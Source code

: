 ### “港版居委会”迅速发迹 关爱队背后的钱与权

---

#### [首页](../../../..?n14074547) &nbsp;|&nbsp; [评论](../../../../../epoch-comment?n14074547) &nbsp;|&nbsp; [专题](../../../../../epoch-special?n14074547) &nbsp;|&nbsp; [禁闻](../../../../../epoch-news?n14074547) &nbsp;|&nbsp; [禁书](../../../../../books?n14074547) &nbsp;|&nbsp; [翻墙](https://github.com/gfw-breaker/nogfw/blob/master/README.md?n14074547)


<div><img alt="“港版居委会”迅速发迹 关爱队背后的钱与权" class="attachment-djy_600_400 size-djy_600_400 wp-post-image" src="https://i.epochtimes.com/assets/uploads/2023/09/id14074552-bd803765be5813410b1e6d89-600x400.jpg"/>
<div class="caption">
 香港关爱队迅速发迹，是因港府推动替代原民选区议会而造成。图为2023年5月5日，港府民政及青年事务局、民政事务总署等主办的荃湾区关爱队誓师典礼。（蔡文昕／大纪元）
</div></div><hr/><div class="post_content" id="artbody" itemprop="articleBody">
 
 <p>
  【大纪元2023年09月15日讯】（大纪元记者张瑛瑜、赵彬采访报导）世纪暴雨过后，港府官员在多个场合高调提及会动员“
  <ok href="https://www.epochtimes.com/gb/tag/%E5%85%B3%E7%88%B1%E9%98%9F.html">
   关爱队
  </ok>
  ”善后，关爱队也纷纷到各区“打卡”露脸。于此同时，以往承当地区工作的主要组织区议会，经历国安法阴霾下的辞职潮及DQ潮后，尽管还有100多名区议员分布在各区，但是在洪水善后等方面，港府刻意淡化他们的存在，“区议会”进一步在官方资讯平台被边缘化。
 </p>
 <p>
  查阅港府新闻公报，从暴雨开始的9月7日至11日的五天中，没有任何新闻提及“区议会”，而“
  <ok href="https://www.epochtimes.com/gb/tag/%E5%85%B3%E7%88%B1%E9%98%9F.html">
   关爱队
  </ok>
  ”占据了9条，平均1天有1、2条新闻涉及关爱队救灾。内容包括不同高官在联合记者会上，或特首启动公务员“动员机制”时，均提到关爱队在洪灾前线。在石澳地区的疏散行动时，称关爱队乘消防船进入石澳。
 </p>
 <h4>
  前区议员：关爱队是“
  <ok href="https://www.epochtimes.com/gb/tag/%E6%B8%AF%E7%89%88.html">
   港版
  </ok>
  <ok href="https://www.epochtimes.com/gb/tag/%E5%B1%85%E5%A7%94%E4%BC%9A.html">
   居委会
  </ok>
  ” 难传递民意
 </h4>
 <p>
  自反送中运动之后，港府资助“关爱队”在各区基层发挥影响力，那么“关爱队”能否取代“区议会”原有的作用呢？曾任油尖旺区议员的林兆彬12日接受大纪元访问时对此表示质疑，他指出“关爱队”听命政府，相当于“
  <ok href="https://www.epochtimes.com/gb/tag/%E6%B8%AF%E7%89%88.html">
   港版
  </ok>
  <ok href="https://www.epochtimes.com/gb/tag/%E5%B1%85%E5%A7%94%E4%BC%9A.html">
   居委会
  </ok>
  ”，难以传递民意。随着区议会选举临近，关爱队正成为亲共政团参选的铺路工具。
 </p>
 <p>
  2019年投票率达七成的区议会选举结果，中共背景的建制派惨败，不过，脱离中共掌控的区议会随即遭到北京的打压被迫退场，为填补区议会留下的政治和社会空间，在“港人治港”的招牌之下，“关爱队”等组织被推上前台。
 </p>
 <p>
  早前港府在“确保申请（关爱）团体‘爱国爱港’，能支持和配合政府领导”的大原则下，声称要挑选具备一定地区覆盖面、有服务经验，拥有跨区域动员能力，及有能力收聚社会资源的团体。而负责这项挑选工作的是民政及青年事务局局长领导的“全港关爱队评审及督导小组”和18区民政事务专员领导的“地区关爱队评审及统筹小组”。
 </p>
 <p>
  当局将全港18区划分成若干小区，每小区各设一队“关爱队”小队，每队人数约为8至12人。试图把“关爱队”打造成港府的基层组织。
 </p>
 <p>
---------------
Work to be completed.
A single number is expected: how many lines in the entries above hold the word "class".

Answer to this task.
3